Kafanız karışmasın. Bu Kanun’un
538’inci maddesi, Türkiye Odalar ve Borsalar Birliği Yasası’nda ‘Genel
sekreterin aşağıda belirtilen nitelikleri haiz olması gerekir’ başlıklı bendini
değiştiriyor ve şöyle bir şart öngörüyordu:
“(d)TCK’nın 53’üncü maddesinde
belirtilen süreler geçmiş olsa bile; kasten işlenen bir suçtan dolayı beş yıl
veya daha fazla süreyle ya da devletin güvenliğine karşı suçlar, Anayasal
düzene ve bu düzenin işleyişine karşı suçlar, milli savunmaya karşı suçlar,
devlet sırlarına karşı suçlar ve casusluk, zimmet, irtikâp, rüşvet, hırsızlık,
dolandırıcılık, sahtecilik, güveni kötüye kullanma, hileli iflas, ihaleye fesat
karıştırma, edimin ifasına fesat karıştırma, suçtan kaynaklanan malvarlığı
değerlerini aklama, kaçakçılık, vergi kaçakçılığı veya haksız mal edinme
suçlarından hapis cezasına mahkûm olanlar.”
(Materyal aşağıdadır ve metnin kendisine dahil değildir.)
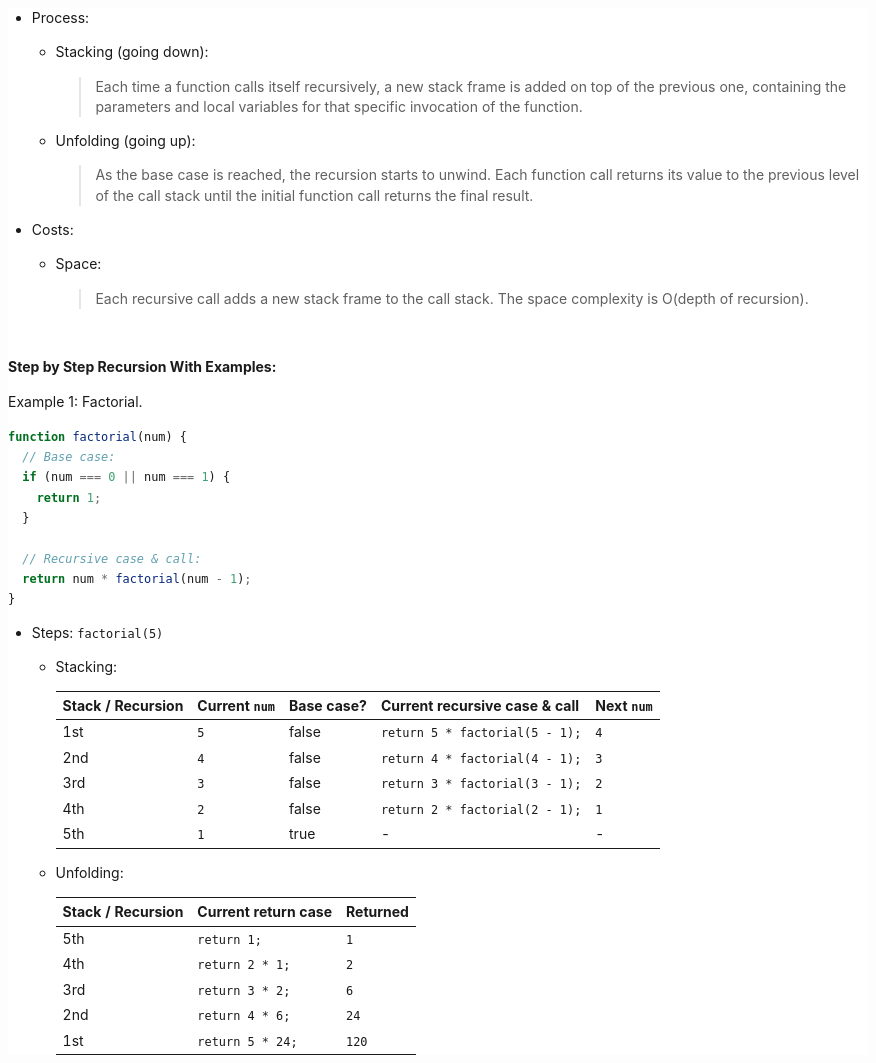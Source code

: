 - Process:

  - Stacking (going down):
    > Each time a function calls itself recursively, a new stack frame is added on top of the previous one, containing the parameters and local variables for that specific invocation of the function.
  - Unfolding (going up):
    > As the base case is reached, the recursion starts to unwind. Each function call returns its value to the previous level of the call stack until the initial function call returns the final result.

- Costs:
  - Space:
    > Each recursive call adds a new stack frame to the call stack. The space complexity is O(depth of recursion).

<br>

**Step by Step Recursion With Examples:**

Example 1: Factorial.

```js
function factorial(num) {
  // Base case:
  if (num === 0 || num === 1) {
    return 1;
  }

  // Recursive case & call:
  return num * factorial(num - 1);
}
```

- Steps: `factorial(5)`

  - Stacking:

    | Stack / Recursion | Current `num` | Base case? | Current recursive case & call  | Next `num` |
    | ----------------- | ------------- | ---------- | ------------------------------ | ---------- |
    | 1st               | `5`           | false      | `return 5 * factorial(5 - 1);` | `4`        |
    | 2nd               | `4`           | false      | `return 4 * factorial(4 - 1);` | `3`        |
    | 3rd               | `3`           | false      | `return 3 * factorial(3 - 1);` | `2`        |
    | 4th               | `2`           | false      | `return 2 * factorial(2 - 1);` | `1`        |
    | 5th               | `1`           | true       | -                              | -          |

  - Unfolding:

    | Stack / Recursion | Current return case | Returned |
    | ----------------- | ------------------- | -------- |
    | 5th               | `return 1;`         | `1`      |
    | 4th               | `return 2 * 1;`     | `2`      |
    | 3rd               | `return 3 * 2;`     | `6`      |
    | 2nd               | `return 4 * 6;`     | `24`     |
    | 1st               | `return 5 * 24;`    | `120`    |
Yani öyle bir kanun maddesiydi ki, hırsızlık, rüşvet ve bilumum suçlardan
hüküm giymeyi, oda ve borsa genel sekreterliği için zorunlu koşul haline
getirmişti.
İşte dönemin Başbakanı Recep
Tayyip Bey, bu kanunu uygulamadı.
Şimdi bu durumda “İşte bak, kanun
tanımıyor, o halde psikopattır” demek yakışık alır mı?
Yakışmaz tabii!
***
Kafanız karıştı değil mi?
Valla, aslında benim de kafam
karışık.
Uygulamadığı bu kanunu tasarı
olarak sunan da kendisiydi.
Niye böyle bir kanun çıkardı,
sonra neden uygulamadı?
Bilemiyorum doğrusu. En doğrusunu
kendisi bilir.
***
Türkiye
Cumhurbaşkanı’na “psikopat” dedirtmem!
Kanun tanımazlık bahsi böyle.
Yalancı, sorumsuz, merhametsiz,
duygusuz, empati yoksulu, kindar ve intikamcı, doğaya ve hayvanlara karşı zalim
olup olmadığı, aniden saldırganlaşıp saldırganlaşmadığı, sahte gözyaşı döküp
dökmediği, olayları manipüle edip etmediği, yetenekli olmadığı halde kendisini
başarıyla pazarlayıp pazarlamadığı bahisleri de öyle.
Netice-i kelam, Recep Tayyip
Erdoğan psikopat değildir!
Dünya lideri Türkiye
Cumhurbaşkanı’na “psikopat” dedirtmem!
Türkiye halkları, böyle beyefendi
bir lideri kendilerine nasip ettiği için Allah’a şükretmelidirler vesselam!